By Dorothy Jenkins Fields
Special to The Miami Herald
Art Basel 2010 in Overtown was an opportunity missed. No shuttle provided round trips from Miami Beach to Overtown and little media alerted patrons or residents about the exhibitions. The art fair was headquartered in Miami Beach, but neighborhoods like Wynwood and Midtown buzzed with parties and art sales at satellite events. Across the railroad tracks in Overtown, the streets were quite as artists with museum quality art waited hopefully.
The Overtown Youth Center, 450 NW 14th St., hosted the first exhibition, Dec. 2-3: A Retrospective of Paintings by artist Joseph C. Grant Jr., curated by Mary McBeth. The exhibit depicted life through the eyes of a young black male from the inner city. Originally from Trinidad, Grant grew up in Brooklyn’s Bedford-Stuyvesant and recently relocated to Miami.

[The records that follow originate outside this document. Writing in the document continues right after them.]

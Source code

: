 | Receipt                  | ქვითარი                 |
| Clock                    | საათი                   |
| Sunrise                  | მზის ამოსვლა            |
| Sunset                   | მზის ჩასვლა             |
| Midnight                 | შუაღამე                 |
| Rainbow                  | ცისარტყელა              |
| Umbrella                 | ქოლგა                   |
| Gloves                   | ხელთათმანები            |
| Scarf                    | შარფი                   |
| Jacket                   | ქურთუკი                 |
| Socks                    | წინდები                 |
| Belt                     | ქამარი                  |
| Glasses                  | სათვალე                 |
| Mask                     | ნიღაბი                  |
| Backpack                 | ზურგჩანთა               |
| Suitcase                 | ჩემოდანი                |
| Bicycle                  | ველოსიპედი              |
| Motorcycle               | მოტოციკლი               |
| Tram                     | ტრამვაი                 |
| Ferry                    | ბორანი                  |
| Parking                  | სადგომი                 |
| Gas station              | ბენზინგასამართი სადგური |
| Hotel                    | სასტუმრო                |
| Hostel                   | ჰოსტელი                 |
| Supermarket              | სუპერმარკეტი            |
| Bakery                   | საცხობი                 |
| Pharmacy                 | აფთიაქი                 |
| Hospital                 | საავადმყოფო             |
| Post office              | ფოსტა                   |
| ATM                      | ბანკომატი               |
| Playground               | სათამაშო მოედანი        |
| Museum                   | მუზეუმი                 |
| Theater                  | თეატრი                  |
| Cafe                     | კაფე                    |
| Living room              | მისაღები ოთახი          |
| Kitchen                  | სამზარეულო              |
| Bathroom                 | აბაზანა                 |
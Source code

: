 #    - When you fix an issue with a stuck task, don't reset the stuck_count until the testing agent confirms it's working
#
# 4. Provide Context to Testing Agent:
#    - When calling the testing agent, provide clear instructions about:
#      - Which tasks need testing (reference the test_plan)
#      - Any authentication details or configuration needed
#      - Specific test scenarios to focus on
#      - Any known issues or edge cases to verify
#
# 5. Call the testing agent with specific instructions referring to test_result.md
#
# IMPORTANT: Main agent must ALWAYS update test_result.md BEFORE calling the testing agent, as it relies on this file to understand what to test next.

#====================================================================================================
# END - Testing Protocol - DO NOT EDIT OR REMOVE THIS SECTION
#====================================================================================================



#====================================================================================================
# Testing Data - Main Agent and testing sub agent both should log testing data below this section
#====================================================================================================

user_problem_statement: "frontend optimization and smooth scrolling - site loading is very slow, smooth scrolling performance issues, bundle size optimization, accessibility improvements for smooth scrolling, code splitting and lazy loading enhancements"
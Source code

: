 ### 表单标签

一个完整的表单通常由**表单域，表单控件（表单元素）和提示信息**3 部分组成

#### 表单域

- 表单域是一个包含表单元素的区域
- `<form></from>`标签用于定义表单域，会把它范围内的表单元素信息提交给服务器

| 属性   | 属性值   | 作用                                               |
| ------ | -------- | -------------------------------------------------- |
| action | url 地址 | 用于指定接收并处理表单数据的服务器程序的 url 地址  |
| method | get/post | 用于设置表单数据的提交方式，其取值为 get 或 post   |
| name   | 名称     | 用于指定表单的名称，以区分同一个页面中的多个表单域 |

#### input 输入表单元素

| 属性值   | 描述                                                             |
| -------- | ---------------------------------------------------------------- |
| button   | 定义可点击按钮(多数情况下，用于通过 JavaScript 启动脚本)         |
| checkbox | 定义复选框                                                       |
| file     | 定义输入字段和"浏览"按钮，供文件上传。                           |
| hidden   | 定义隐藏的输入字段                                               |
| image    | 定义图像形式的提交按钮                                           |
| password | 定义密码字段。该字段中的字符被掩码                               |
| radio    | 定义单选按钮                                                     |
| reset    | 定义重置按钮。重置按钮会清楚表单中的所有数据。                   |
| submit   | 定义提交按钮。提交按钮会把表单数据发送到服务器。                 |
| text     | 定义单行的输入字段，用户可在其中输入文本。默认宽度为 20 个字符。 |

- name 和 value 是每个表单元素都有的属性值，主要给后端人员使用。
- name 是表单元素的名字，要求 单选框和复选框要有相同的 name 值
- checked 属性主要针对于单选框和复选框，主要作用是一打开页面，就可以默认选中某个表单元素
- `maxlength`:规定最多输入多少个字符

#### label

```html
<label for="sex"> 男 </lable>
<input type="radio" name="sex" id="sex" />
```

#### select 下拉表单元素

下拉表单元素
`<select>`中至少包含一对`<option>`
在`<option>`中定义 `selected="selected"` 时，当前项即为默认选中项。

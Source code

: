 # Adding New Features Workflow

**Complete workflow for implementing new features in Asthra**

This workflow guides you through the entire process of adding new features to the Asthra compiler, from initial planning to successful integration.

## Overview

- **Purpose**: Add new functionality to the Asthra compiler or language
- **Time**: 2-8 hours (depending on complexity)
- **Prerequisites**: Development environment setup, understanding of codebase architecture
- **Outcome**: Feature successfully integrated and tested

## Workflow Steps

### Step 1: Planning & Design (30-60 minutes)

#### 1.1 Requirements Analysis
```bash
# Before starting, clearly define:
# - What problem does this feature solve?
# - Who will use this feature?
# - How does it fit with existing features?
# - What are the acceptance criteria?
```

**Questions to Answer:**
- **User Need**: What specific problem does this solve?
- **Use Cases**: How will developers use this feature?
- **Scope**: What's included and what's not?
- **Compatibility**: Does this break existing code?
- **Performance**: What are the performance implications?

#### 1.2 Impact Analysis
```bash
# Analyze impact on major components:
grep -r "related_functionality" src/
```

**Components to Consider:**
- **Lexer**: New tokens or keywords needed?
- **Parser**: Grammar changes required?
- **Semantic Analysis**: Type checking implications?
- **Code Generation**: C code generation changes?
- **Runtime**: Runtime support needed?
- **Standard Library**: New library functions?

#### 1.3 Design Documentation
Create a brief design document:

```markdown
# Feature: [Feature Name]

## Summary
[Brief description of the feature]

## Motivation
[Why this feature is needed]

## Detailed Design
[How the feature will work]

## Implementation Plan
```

The Kuumba Artists Collective of South Florida curated two exhibitions: “African Roots/African Fruits: New and Recent Works by Florida African World Artists” in Wynwood, Art Space, 2085-B, NW 2 Avenue, Artlab33. It was an exhibition of diverse works from 14 of the region’s most creative painters, draftsmen, photographers and sculptors. “The Original Florida Highwaymen,” classic landscape paintings by seven African American artists, mostly from the Fort Pierce area, was exhibited in Overtown’s Ward Rooming House Gallery, 249 NW Ninth St. Kuumba’s signature catalog, produced by Dinizulu Gene Tinnie and Altine, profiles each artist.
The Kuumba Collective also hosted the Kinad African American Mobile Museum featuring the “Old Masters of African American Art,” including Jacob Lawrence, Romare Bearden, Elizabeth Catlett, Sam Gillan and Henry Ossawa Tanner and John Biggers. The full size bus, converted into a museum setting, was parked Dec. 3 at the Ward Rooming House Gallery and Dec. 4 at Wynwood’s Art Space. Operating since 2001 Kinad, a community based organization, is best known for its educational programs. This mobile museum makes learning fun by introducing young and old to hundreds of little-known black history facts.
Several works were exhibited at historic churches. Photographs by James Forbes and Marvin Week’s “The Colored Town Gallery: Paint The Story Installation” were in an outdoor space at the historic Mt. Zion Baptist Church, 301 NW Ninth St. Addonis Parker presented Art Forever Studio’s “Eyes of the Soul” at the historic St. John Baptist Church, 1328 NW Third Avenue. This group of 11 artists included Miamians Wanda Paulette and Charles Humes Jr.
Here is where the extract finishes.